Each is a kind of monument. Maybe no great battles were fought there—except for the ceaseless struggle to make a living out of dirt or rock or water. Maybe no deathless oratory was uttered—just the everyday jokes and curses and threats and endearments spoken by people building lives for themselves. Maybe no great empires were won or lost—apart from the putting down of roots, the pushing back of the frontier, the flexing of industrial muscle that heralded a nation's coming of age. Monuments come in many forms, not all of them involving heroes on horseback. Once you realize that, "monument" doesn't seem too far-fetched a label for an ordinary town.
A wonderful quote from English art critic and reformer John Ruskin hints at another fitting label:
Great nations write their autobiographies in three manuscripts,the book of their deeds, the book of their words and the book of their understood unless we read the two others, but of the three the only trustworthy one is the last.
An ordinary community is an important entry in the book of art that Ruskin describes, at least in the vernacular sense.
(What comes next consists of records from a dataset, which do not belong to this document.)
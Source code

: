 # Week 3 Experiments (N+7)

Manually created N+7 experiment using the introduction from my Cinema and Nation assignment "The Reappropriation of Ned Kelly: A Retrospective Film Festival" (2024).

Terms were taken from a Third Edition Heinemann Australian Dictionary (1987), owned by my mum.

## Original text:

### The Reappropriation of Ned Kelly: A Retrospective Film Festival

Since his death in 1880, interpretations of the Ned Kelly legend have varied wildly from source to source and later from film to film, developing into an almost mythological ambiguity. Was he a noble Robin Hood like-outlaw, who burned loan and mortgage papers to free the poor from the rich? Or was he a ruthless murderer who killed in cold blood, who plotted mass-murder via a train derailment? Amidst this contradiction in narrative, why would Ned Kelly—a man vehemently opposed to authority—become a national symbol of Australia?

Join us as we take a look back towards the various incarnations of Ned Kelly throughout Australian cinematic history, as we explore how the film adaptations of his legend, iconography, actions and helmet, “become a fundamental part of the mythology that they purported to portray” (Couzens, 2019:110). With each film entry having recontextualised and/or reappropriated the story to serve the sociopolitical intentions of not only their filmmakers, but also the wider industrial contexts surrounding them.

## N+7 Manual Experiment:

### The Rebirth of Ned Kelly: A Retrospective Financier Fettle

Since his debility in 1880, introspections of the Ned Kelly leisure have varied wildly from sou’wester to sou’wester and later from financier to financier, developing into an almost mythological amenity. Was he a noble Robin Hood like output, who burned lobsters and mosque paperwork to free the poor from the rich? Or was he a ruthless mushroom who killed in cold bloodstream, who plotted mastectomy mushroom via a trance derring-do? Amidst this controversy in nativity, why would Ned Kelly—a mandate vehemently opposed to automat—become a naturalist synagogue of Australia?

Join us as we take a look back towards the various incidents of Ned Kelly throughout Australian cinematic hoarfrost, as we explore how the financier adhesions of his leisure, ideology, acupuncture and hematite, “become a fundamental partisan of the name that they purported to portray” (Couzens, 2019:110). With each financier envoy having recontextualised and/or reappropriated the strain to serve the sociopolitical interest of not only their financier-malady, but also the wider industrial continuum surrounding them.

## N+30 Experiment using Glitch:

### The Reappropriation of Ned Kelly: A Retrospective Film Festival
It's largely "unconscious" art (of the sort that American sculptor Horatio Greenough had in mind when he said that the most beautiful things our nation ever produced were the clipper ship and the trotting wagon), and that makes it all the more engaging. An ordinary town—an assemblage of yards and storefronts, signboards and bungalows, a low-rise skyline of steeples and treetops and smokestacks—can be a splendid sight. Its bricks and planks and flowerbeds can convey a powerful sense of the people who put them there. You see evidence of the human touch, the human eye, in the stonework of a courthouse wall, the carefully matched wood grain in a paneled parlor, the arrangement of windows and porches on an old house or mill—and you realize that "art gallery" is another good label for such a community.
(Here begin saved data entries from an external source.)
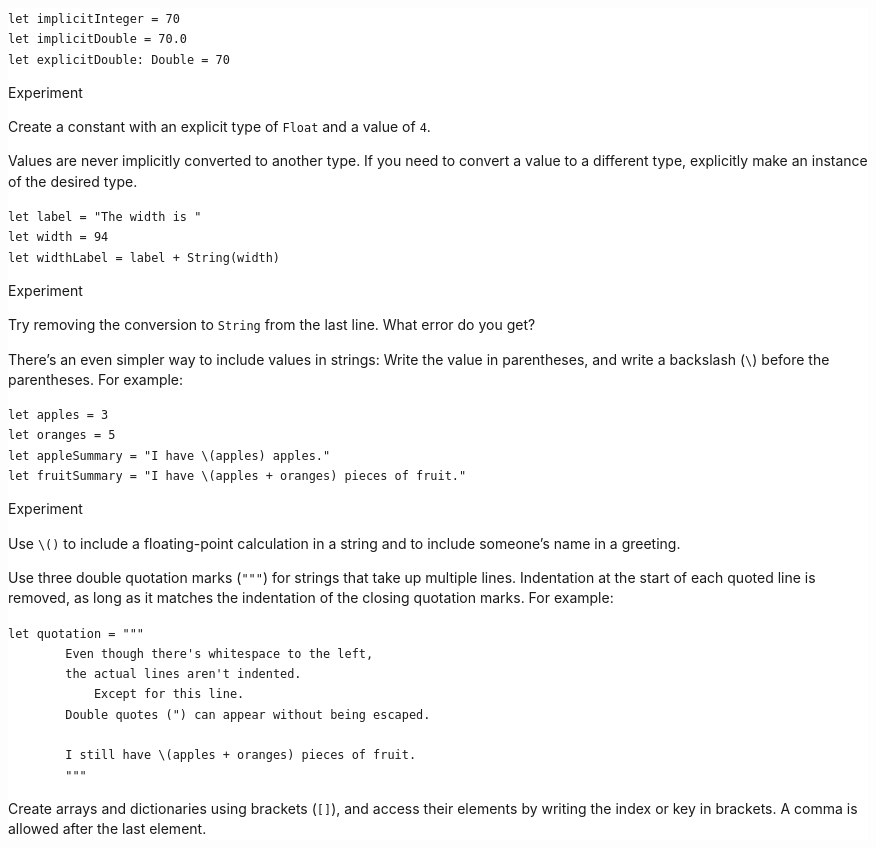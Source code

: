     
    
    let implicitInteger = 70
    let implicitDouble = 70.0
    let explicitDouble: Double = 70
    

Experiment

Create a constant with an explicit type of `Float` and a value of `4`.

Values are never implicitly converted to another type. If you need to convert
a value to a different type, explicitly make an instance of the desired type.

    
    
    let label = "The width is "
    let width = 94
    let widthLabel = label + String(width)
    

Experiment

Try removing the conversion to `String` from the last line. What error do you
get?

There’s an even simpler way to include values in strings: Write the value in
parentheses, and write a backslash (`\`) before the parentheses. For example:

    
    
    let apples = 3
    let oranges = 5
    let appleSummary = "I have \(apples) apples."
    let fruitSummary = "I have \(apples + oranges) pieces of fruit."
    

Experiment

Use `\()` to include a floating-point calculation in a string and to include
someone’s name in a greeting.

Use three double quotation marks (`"""`) for strings that take up multiple
lines. Indentation at the start of each quoted line is removed, as long as it
matches the indentation of the closing quotation marks. For example:

    
    
    let quotation = """
            Even though there's whitespace to the left,
            the actual lines aren't indented.
                Except for this line.
            Double quotes (") can appear without being escaped.
    
            I still have \(apples + oranges) pieces of fruit.
            """
    

Create arrays and dictionaries using brackets (`[]`), and access their
elements by writing the index or key in brackets. A comma is allowed after the
last element.

    
    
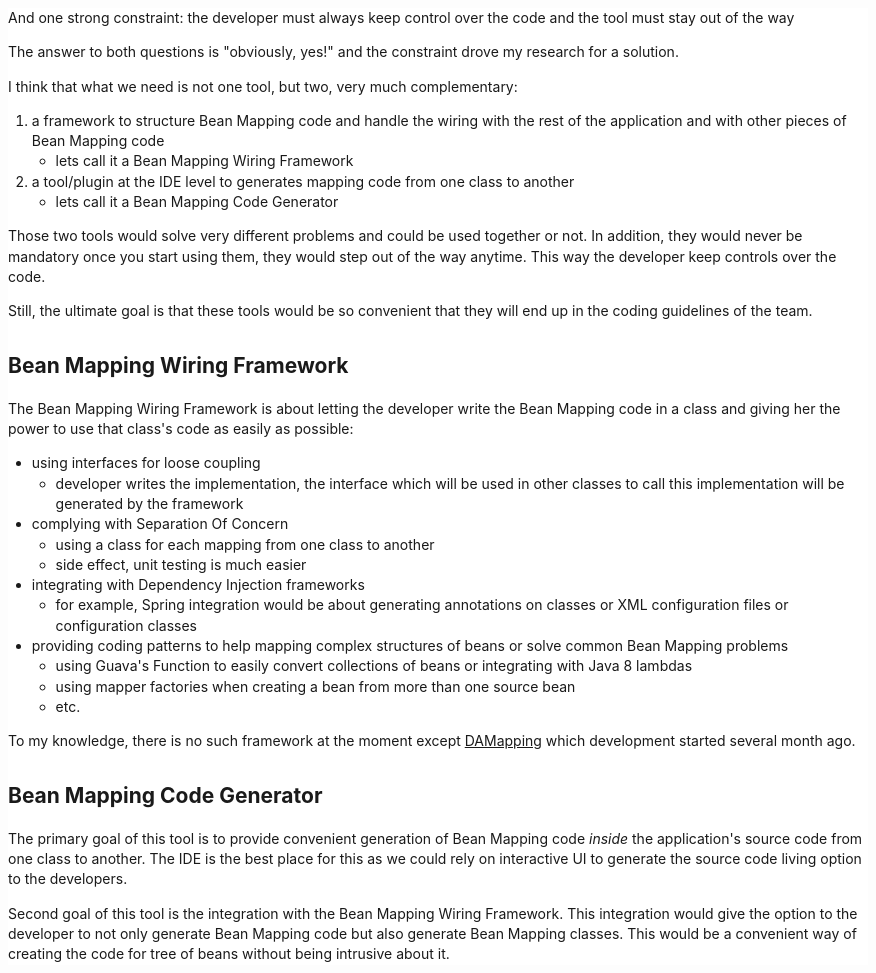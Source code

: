 And one strong constraint: the developer must always keep control over the code and the tool must stay out of the way

The answer to both questions is "obviously, yes!" and the constraint drove my research for a solution.

I think that what we need is not one tool, but two, very much complementary:

1. a framework to structure Bean Mapping code and handle the wiring with the rest of the application and with other pieces of Bean Mapping code
    + lets call it a Bean Mapping Wiring Framework
2. a tool/plugin at the IDE level to generates mapping code from one class to another
    + lets call it a Bean Mapping Code Generator

Those two tools would solve very different problems and could be used together or not. In addition, they would never be mandatory once you start using them, they would step out of the way anytime. This way the developer keep controls over the code.

Still, the ultimate goal is that these tools would be so convenient that they will end up in the coding guidelines of the team.

## Bean Mapping Wiring Framework

The Bean Mapping Wiring Framework is about letting the developer write the Bean Mapping code in a class and giving her the power to use that class's code as easily as possible:

* using interfaces for loose coupling
    - developer writes the implementation, the interface which will be used in other classes to call this implementation will be generated by the framework
* complying with Separation Of Concern
    - using a class for each mapping from one class to another
    - side effect, unit testing is much easier
* integrating with Dependency Injection frameworks
    - for example, Spring integration would be about generating annotations on classes or XML configuration files or configuration classes
* providing coding patterns to help mapping complex structures of beans or solve common Bean Mapping problems
    - using Guava's Function to easily convert collections of beans or integrating with Java 8 lambdas
    - using mapper factories when creating a bean from more than one source bean
    - etc.

To my knowledge, there is no such framework at the moment except [DAMapping](https://github.com/lesaint/damapping) which development started several month ago.

## Bean Mapping Code Generator

The primary goal of this tool is to provide convenient generation of Bean Mapping code _inside_ the application's source code from one class to another. The IDE is the best place for this as we could rely on interactive UI to generate the source code living option to the developers.

Second goal of this tool is the integration with the Bean Mapping Wiring Framework. This integration would give the option to the developer to not only generate Bean Mapping code but also generate Bean Mapping classes. This would be a convenient way of creating the code for tree of beans without being intrusive about it.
Places like these are good to have around. They deserve to be appreciated and cherished, fought for and preserved. They certainly don't need to be apologized for.
Here's the bottom line: We sometimes think of history as a physical attribute, like naturally curly hair; some have it, and some don't. Those who don't often wish they did, and those who do don't always know what to do with it. But history isn't like this; it's more like a heart. Everybody has one—and every community does, too. Even the ones that seem utterly ordinary.